#### [REQUIRED ACTION]
Nothing but the lines from the line with "- **4 formatos" to the end of the records below should appear in the answer, each exactly as given.

#### [DATA SUPPLIED]

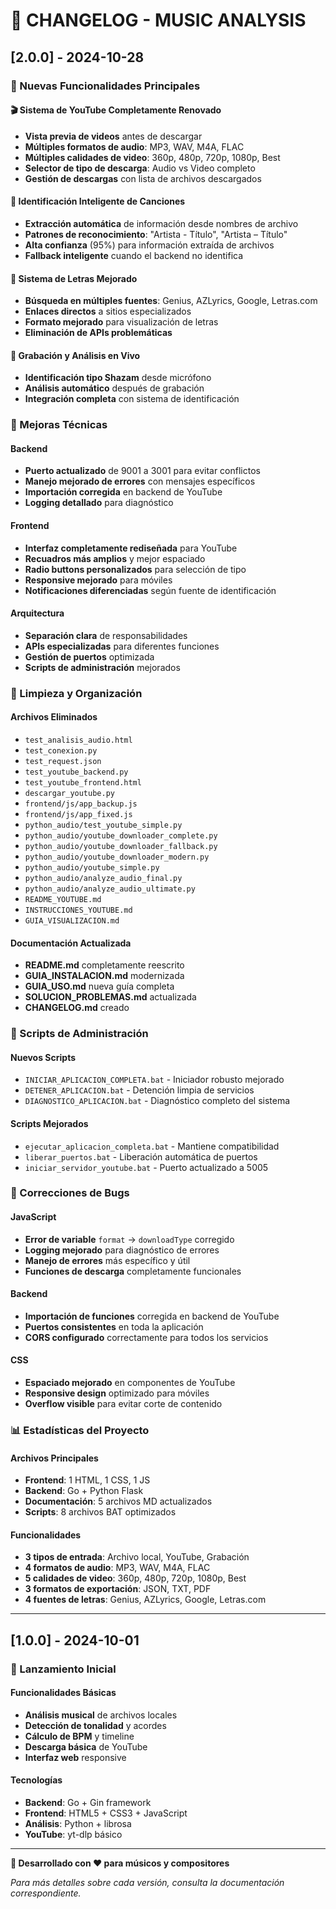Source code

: # 📝 CHANGELOG - MUSIC ANALYSIS

## [2.0.0] - 2024-10-28

### 🎉 Nuevas Funcionalidades Principales

#### 🎬 Sistema de YouTube Completamente Renovado
- **Vista previa de videos** antes de descargar
- **Múltiples formatos de audio**: MP3, WAV, M4A, FLAC
- **Múltiples calidades de video**: 360p, 480p, 720p, 1080p, Best
- **Selector de tipo de descarga**: Audio vs Video completo
- **Gestión de descargas** con lista de archivos descargados

#### 🎵 Identificación Inteligente de Canciones
- **Extracción automática** de información desde nombres de archivo
- **Patrones de reconocimiento**: "Artista - Título", "Artista – Título"
- **Alta confianza** (95%) para información extraída de archivos
- **Fallback inteligente** cuando el backend no identifica

#### 📝 Sistema de Letras Mejorado
- **Búsqueda en múltiples fuentes**: Genius, AZLyrics, Google, Letras.com
- **Enlaces directos** a sitios especializados
- **Formato mejorado** para visualización de letras
- **Eliminación de APIs problemáticas**

#### 🎤 Grabación y Análisis en Vivo
- **Identificación tipo Shazam** desde micrófono
- **Análisis automático** después de grabación
- **Integración completa** con sistema de identificación

### 🔧 Mejoras Técnicas

#### Backend
- **Puerto actualizado** de 9001 a 3001 para evitar conflictos
- **Manejo mejorado de errores** con mensajes específicos
- **Importación corregida** en backend de YouTube
- **Logging detallado** para diagnóstico

#### Frontend
- **Interfaz completamente rediseñada** para YouTube
- **Recuadros más amplios** y mejor espaciado
- **Radio buttons personalizados** para selección de tipo
- **Responsive mejorado** para móviles
- **Notificaciones diferenciadas** según fuente de identificación

#### Arquitectura
- **Separación clara** de responsabilidades
- **APIs especializadas** para diferentes funciones
- **Gestión de puertos** optimizada
- **Scripts de administración** mejorados

### 🧹 Limpieza y Organización

#### Archivos Eliminados
- `test_analisis_audio.html`
- `test_conexion.py`
- `test_request.json`
- `test_youtube_backend.py`
- `test_youtube_frontend.html`
- `descargar_youtube.py`
- `frontend/js/app_backup.js`
- `frontend/js/app_fixed.js`
- `python_audio/test_youtube_simple.py`
- `python_audio/youtube_downloader_complete.py`
- `python_audio/youtube_downloader_fallback.py`
- `python_audio/youtube_downloader_modern.py`
- `python_audio/youtube_simple.py`
- `python_audio/analyze_audio_final.py`
- `python_audio/analyze_audio_ultimate.py`
- `README_YOUTUBE.md`
- `INSTRUCCIONES_YOUTUBE.md`
- `GUIA_VISUALIZACION.md`

#### Documentación Actualizada
- **README.md** completamente reescrito
- **GUIA_INSTALACION.md** modernizada
- **GUIA_USO.md** nueva guía completa
- **SOLUCION_PROBLEMAS.md** actualizada
- **CHANGELOG.md** creado

### 🎯 Scripts de Administración

#### Nuevos Scripts
- `INICIAR_APLICACION_COMPLETA.bat` - Iniciador robusto mejorado
- `DETENER_APLICACION.bat` - Detención limpia de servicios
- `DIAGNOSTICO_APLICACION.bat` - Diagnóstico completo del sistema

#### Scripts Mejorados
- `ejecutar_aplicacion_completa.bat` - Mantiene compatibilidad
- `liberar_puertos.bat` - Liberación automática de puertos
- `iniciar_servidor_youtube.bat` - Puerto actualizado a 5005

### 🐛 Correcciones de Bugs

#### JavaScript
- **Error de variable** `format` → `downloadType` corregido
- **Logging mejorado** para diagnóstico de errores
- **Manejo de errores** más específico y útil
- **Funciones de descarga** completamente funcionales

#### Backend
- **Importación de funciones** corregida en backend de YouTube
- **Puertos consistentes** en toda la aplicación
- **CORS configurado** correctamente para todos los servicios

#### CSS
- **Espaciado mejorado** en componentes de YouTube
- **Responsive design** optimizado para móviles
- **Overflow visible** para evitar corte de contenido

### 📊 Estadísticas del Proyecto

#### Archivos Principales
- **Frontend**: 1 HTML, 1 CSS, 1 JS
- **Backend**: Go + Python Flask
- **Documentación**: 5 archivos MD actualizados
- **Scripts**: 8 archivos BAT optimizados

#### Funcionalidades
- **3 tipos de entrada**: Archivo local, YouTube, Grabación
- **4 formatos de audio**: MP3, WAV, M4A, FLAC
- **5 calidades de video**: 360p, 480p, 720p, 1080p, Best
- **3 formatos de exportación**: JSON, TXT, PDF
- **4 fuentes de letras**: Genius, AZLyrics, Google, Letras.com

---

## [1.0.0] - 2024-10-01

### 🎉 Lanzamiento Inicial

#### Funcionalidades Básicas
- **Análisis musical** de archivos locales
- **Detección de tonalidad** y acordes
- **Cálculo de BPM** y timeline
- **Descarga básica** de YouTube
- **Interfaz web** responsive

#### Tecnologías
- **Backend**: Go + Gin framework
- **Frontend**: HTML5 + CSS3 + JavaScript
- **Análisis**: Python + librosa
- **YouTube**: yt-dlp básico

---

**🎵 Desarrollado con ❤️ para músicos y compositores**

*Para más detalles sobre cada versión, consulta la documentación correspondiente.*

#### [TASK RESULT]
- **4 formatos de audio**: MP3, WAV, M4A, FLAC
- **5 calidades de video**: 360p, 480p, 720p, 1080p, Best
- **3 formatos de exportación**: JSON, TXT, PDF
- **4 fuentes de letras**: Genius, AZLyrics, Google, Letras.com

---

## [1.0.0] - 2024-10-01

### 🎉 Lanzamiento Inicial

#### Funcionalidades Básicas
- **Análisis musical** de archivos locales
- **Detección de tonalidad** y acordes
- **Cálculo de BPM** y timeline
- **Descarga básica** de YouTube
- **Interfaz web** responsive

#### Tecnologías
- **Backend**: Go + Gin framework
- **Frontend**: HTML5 + CSS3 + JavaScript
- **Análisis**: Python + librosa
- **YouTube**: yt-dlp básico

---

**🎵 Desarrollado con ❤️ para músicos y compositores**

*Para más detalles sobre cada versión, consulta la documentación correspondiente.*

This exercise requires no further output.